Moving onto a job gives a sense of how the story element is going to work. It seems that the villains I'm trying to get in with don't think that I'm a big enough criminal, so I have to prove them wrong by stealing a cop car. The problem is, the cops like their cars, and want this one back. Cue an open-world escape and evade, with at least six cruisers in pursuit from the word go.
While damage is purely cosmetic in most modes, in missions like this, you'll fail if you can't keep your car in nice shape. That's easier said than done, because the AI is the best I've ever seen in a Need for Speed game, with pursuers happy to ram you, eager to overtake and cut you off, or even arrange roadblocks further down the line. Helicopters alert other units to your presence as you approach, and fairly soon, you'll be wheel-deep in dust and blue bumpers. Helpful hints like "Don't Total the Car!" pop up on screen if you're taking too much damage (why can't real cars have this sort of feature?), and a bar at the bottom of the display shows you how far away from safety you are.
Inevitably, the solution lies with going off road, taking a country path for example, or busting through a set of chained gates, but it's only when I discover that the X button allows me to invoke judicious periods of bullet time where I can ram enemies through nearby barns that I start to make good my escape. Bullet time may hardly be a revolutionary feature, but it can almost always be relied upon for quick snorts of fun - use slo-mo to nudge a patrol car into a bridge section and you can't help but feel brilliant, even if the moment does have more to do with Criterion than Maggie Q and company.

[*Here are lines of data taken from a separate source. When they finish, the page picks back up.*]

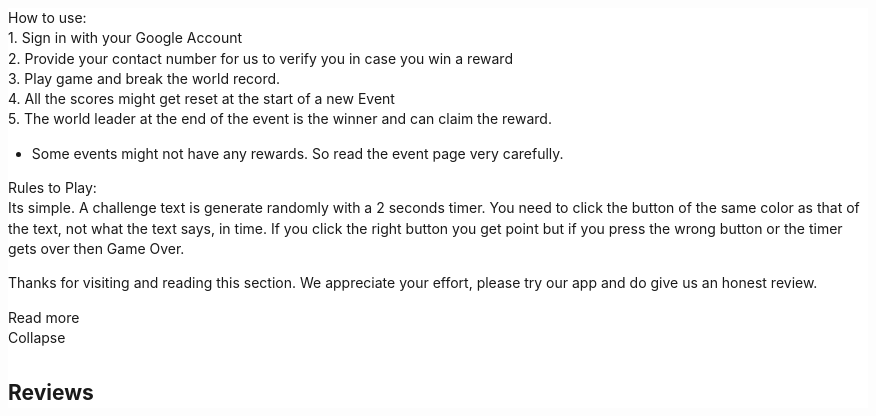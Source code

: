 How to use:  
1\. Sign in with your Google Account  
2\. Provide your contact number for us to verify you in case you win a reward  
3\. Play game and break the world record.  
4\. All the scores might get reset at the start of a new Event  
5\. The world leader at the end of the event is the winner and can claim the reward.  

* Some events might not have any rewards. So read the event page very carefully.  

Rules to Play:  
Its simple. A challenge text is generate randomly with a 2 seconds timer. You need to click the button of the same color as that of the text, not what the text says, in time. If you click the right button you get point but if you press the wrong button or the timer gets over then Game Over.  

Thanks for visiting and reading this section. We appreciate your effort, please try our app and do give us an honest review.</div>

</span></div>

<div class="n1EcZc uhqVLe" jsname="xBmnf" jsaction="JIbuQc:ornU0b">

<div role="button" class="U26fgb O0WRkf oG5Srb C0oVfc n9lfJ" jscontroller="VXdfxd" jsaction="click:cOuCgd; mousedown:UX7yZ; mouseup:lbsD7e; mouseenter:tfO1Yc; mouseleave:JywGue; focus:AHmuwe; blur:O22p3e; contextmenu:mg9Pef;touchstart:p6p2H; touchmove:FwuNnf; touchend:yfqBxc(preventMouseEvents=true|preventDefault=true); touchcancel:JMtRjd;" jsshadow="" aria-label="Read more" aria-disabled="false" tabindex="0"><span jsslot="" class="CwaK9"><span class="RveJvd snByac">Read more</span></span></div>

</div>

<div class="n1EcZc uhqVLe" jsname="zDTjtb" jsaction="JIbuQc:ornU0b">

<div role="button" class="U26fgb O0WRkf oG5Srb C0oVfc n9lfJ" jscontroller="VXdfxd" jsaction="click:cOuCgd; mousedown:UX7yZ; mouseup:lbsD7e; mouseenter:tfO1Yc; mouseleave:JywGue; focus:AHmuwe; blur:O22p3e; contextmenu:mg9Pef;touchstart:p6p2H; touchmove:FwuNnf; touchend:yfqBxc(preventMouseEvents=true|preventDefault=true); touchcancel:JMtRjd;" jsshadow="" aria-label="Collapse" aria-disabled="false" tabindex="0"><span jsslot="" class="CwaK9"><span class="RveJvd snByac">Collapse</span></span></div>

</div>

</div>

</div>

</div>

<c-data id="i20" jsdata=" OKeYaf;_;19"></c-data></c-wiz><c-data id="i6"></c-data></c-wiz><c-wiz jsrenderer="xEEoMc" jsshadow="" jsdata="deferred-i21" data-p="%.@.[&quot;asdev.amansoft.com.colorclick&quot;,7]
,[false]
]
" jscontroller="Qa6EOc" jsaction="rcuQ6b:si1QCe" data-node-index="6;0" jsmodel="hc6Ubd">

<div class="W4P4ne ">

<div class="wSaTQd">

## Reviews
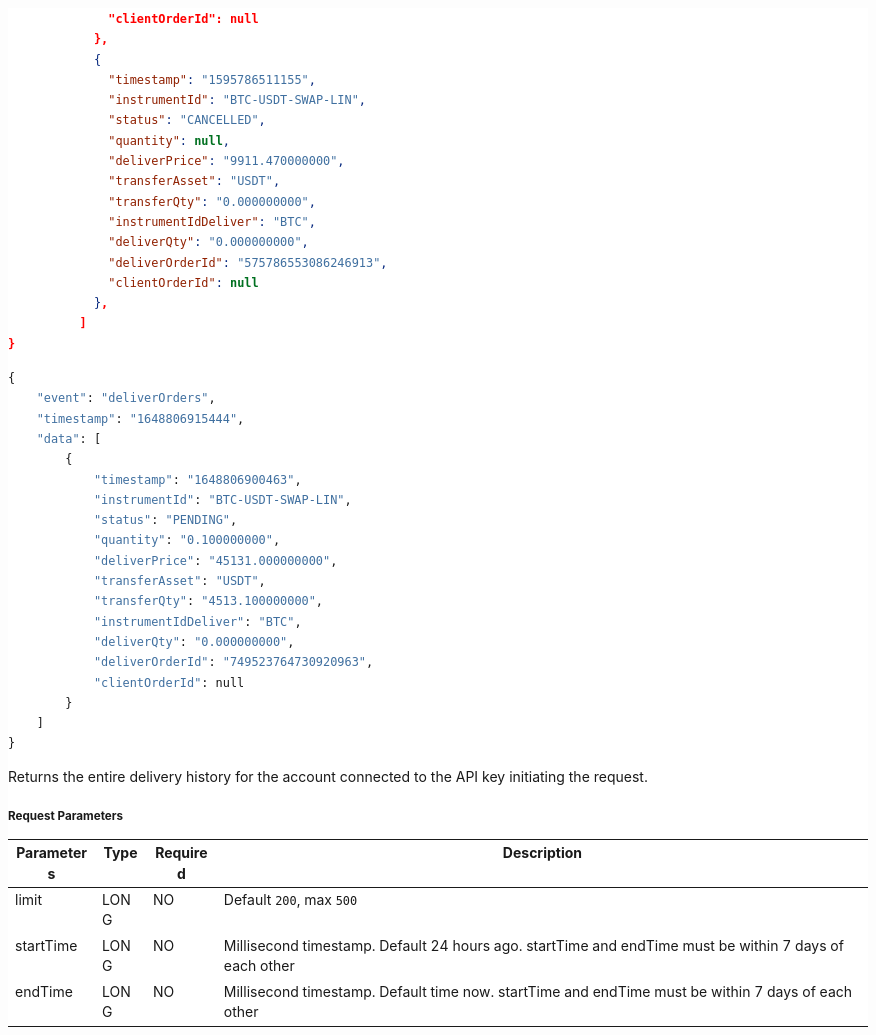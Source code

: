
 ```json
              "clientOrderId": null
            },
            {
              "timestamp": "1595786511155",
              "instrumentId": "BTC-USDT-SWAP-LIN",
              "status": "CANCELLED",
              "quantity": null,
              "deliverPrice": "9911.470000000",
              "transferAsset": "USDT",
              "transferQty": "0.000000000",
              "instrumentIdDeliver": "BTC",
              "deliverQty": "0.000000000",
              "deliverOrderId": "575786553086246913",
              "clientOrderId": null
            },
          ]
}
```

```python
{
    "event": "deliverOrders",
    "timestamp": "1648806915444",
    "data": [
        {
            "timestamp": "1648806900463",
            "instrumentId": "BTC-USDT-SWAP-LIN",
            "status": "PENDING",
            "quantity": "0.100000000",
            "deliverPrice": "45131.000000000",
            "transferAsset": "USDT",
            "transferQty": "4513.100000000",
            "instrumentIdDeliver": "BTC",
            "deliverQty": "0.000000000",
            "deliverOrderId": "749523764730920963",
            "clientOrderId": null
        }
    ]
}
```

Returns the entire delivery history for the account connected to the API key initiating the request.

<sub>**Request Parameters**</sub> 

Parameters | Type | Required | Description |
---------- | ---- | -------- | ----------- |
limit | LONG | NO | Default `200`, max `500` |
startTime | LONG | NO | Millisecond timestamp. Default 24 hours ago. startTime and endTime must be within 7 days of each other |
endTime | LONG | NO | Millisecond timestamp. Default time now. startTime and endTime must be within 7 days of each other |
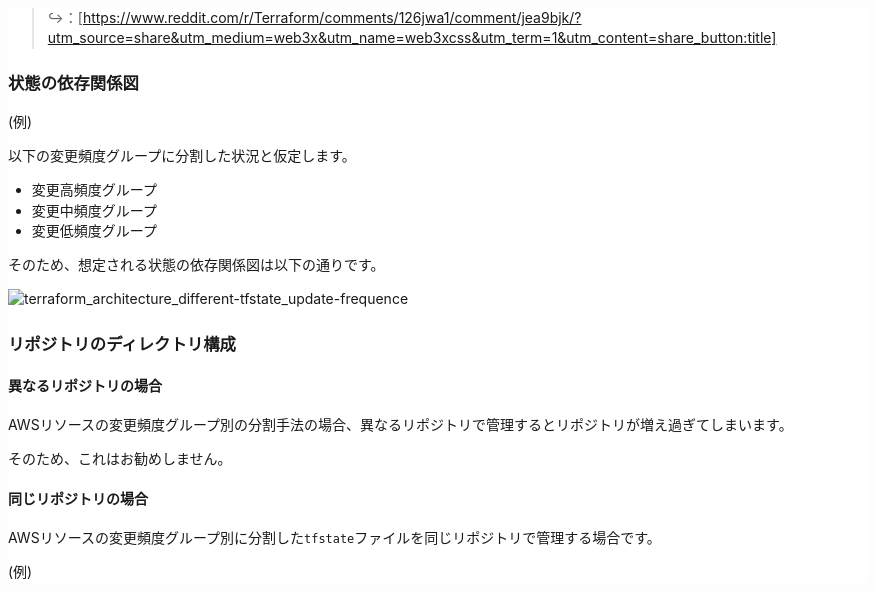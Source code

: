 > ↪️：[https://www.reddit.com/r/Terraform/comments/126jwa1/comment/jea9bjk/?utm_source=share&utm_medium=web3x&utm_name=web3xcss&utm_term=1&utm_content=share_button:title]

### 状態の依存関係図

(例)

以下の変更頻度グループに分割した状況と仮定します。

- 変更高頻度グループ
- 変更中頻度グループ
- 変更低頻度グループ

そのため、想定される状態の依存関係図は以下の通りです。

![terraform_architecture_different-tfstate_update-frequence](https://raw.githubusercontent.com/hiroki-it/tech-notebook-images/master/images/drawio/blog/terraform/terraform_architecture_different-tfstate_update-frequence.png)

<div hidden>

```mermaid
---
title: AWSリソースの状態の変更頻度グループ別
---
%%{init:{'theme':'natural'}}%%
flowchart TB
    subgraph aws
        subgraph tes-bucket
            High[high-freq-tfstate<br>例: API Gateway, CloudFront, CloudWatch, IAM]-..->Low
            Middle[middle-freq-tfstate<br>例: ALB, EC2, ECS, EKS, ElastiCache, RDS, S3, SES, SNS]-..->Low
            Low[low-freq-tfstate<br>例: Route53, VPC]
        end
    subgraph stg-bucket
        Stg[tfstate]
    end
    subgraph prd-bucket
        Prd[tfstate]
    end
    end
```

</div>

### リポジトリのディレクトリ構成

#### 異なるリポジトリの場合

AWSリソースの変更頻度グループ別の分割手法の場合、異なるリポジトリで管理するとリポジトリが増え過ぎてしまいます。

そのため、これはお勧めしません。

#### 同じリポジトリの場合

AWSリソースの変更頻度グループ別に分割した`tfstate`ファイルを同じリポジトリで管理する場合です。

(例)
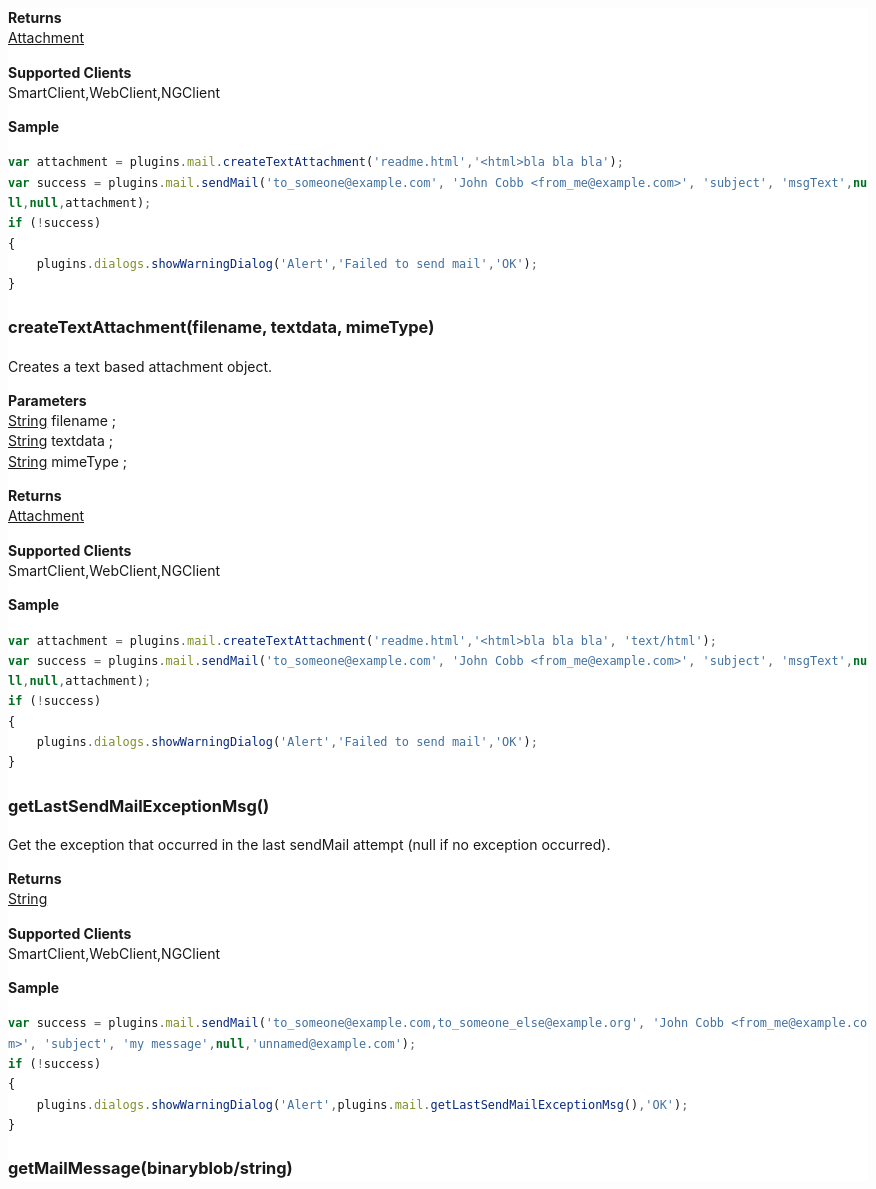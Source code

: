 **Returns**\
[Attachment](./Attachment.md) 

**Supported Clients**\
SmartClient,WebClient,NGClient

**Sample**

```javascript
var attachment = plugins.mail.createTextAttachment('readme.html','<html>bla bla bla');
var success = plugins.mail.sendMail('to_someone@example.com', 'John Cobb <from_me@example.com>', 'subject', 'msgText',null,null,attachment);
if (!success)
{
	plugins.dialogs.showWarningDialog('Alert','Failed to send mail','OK');
}
```
### createTextAttachment(filename, textdata, mimeType)

Creates a text based attachment object.

**Parameters**\
[String](../../JSLib/String.md) filename  ;\
[String](../../JSLib/String.md) textdata  ;\
[String](../../JSLib/String.md) mimeType  ;

**Returns**\
[Attachment](./Attachment.md) 

**Supported Clients**\
SmartClient,WebClient,NGClient

**Sample**

```javascript
var attachment = plugins.mail.createTextAttachment('readme.html','<html>bla bla bla', 'text/html');
var success = plugins.mail.sendMail('to_someone@example.com', 'John Cobb <from_me@example.com>', 'subject', 'msgText',null,null,attachment);
if (!success)
{
	plugins.dialogs.showWarningDialog('Alert','Failed to send mail','OK');
}
```
### getLastSendMailExceptionMsg()

Get the exception that occurred in the last sendMail attempt (null if no exception occurred).


**Returns**\
[String](../../JSLib/String.md) 

**Supported Clients**\
SmartClient,WebClient,NGClient

**Sample**

```javascript
var success = plugins.mail.sendMail('to_someone@example.com,to_someone_else@example.org', 'John Cobb <from_me@example.com>', 'subject', 'my message',null,'unnamed@example.com');
if (!success)
{
	plugins.dialogs.showWarningDialog('Alert',plugins.mail.getLastSendMailExceptionMsg(),'OK');
}
```
### getMailMessage(binaryblob/string)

Outside of the jobs, it was promisingly enjoyable just driving around, and, with a constant threat gauge to take into account, being spotted by random police cruisers provides regular adrenalin bursts as you struggle to ditch them in often inconvenient circumstances.
Alongside all this, there's the customisation options we've all come to expect from the series, along with an RPG levelling system - it automatically assigns points, sadly - feeding into "wheelman skills" and vehicle attributes such as the engine, suspension, and brakes. Multiplayer sounds intriguing, particularly the Cops and Robbers mode, which sees four versus four in a vehicular version of capture the flag. Most importantly, however, it really seems that the team have nailed the core experience. On the road with three cops on your tail, when you're micro-surgically timing the bullet time, the game feels a lot like a blend of the best parts of Hot Pursuit and Burnout 3. Whatever your opinion on Maggie Q, that can only be a good thing.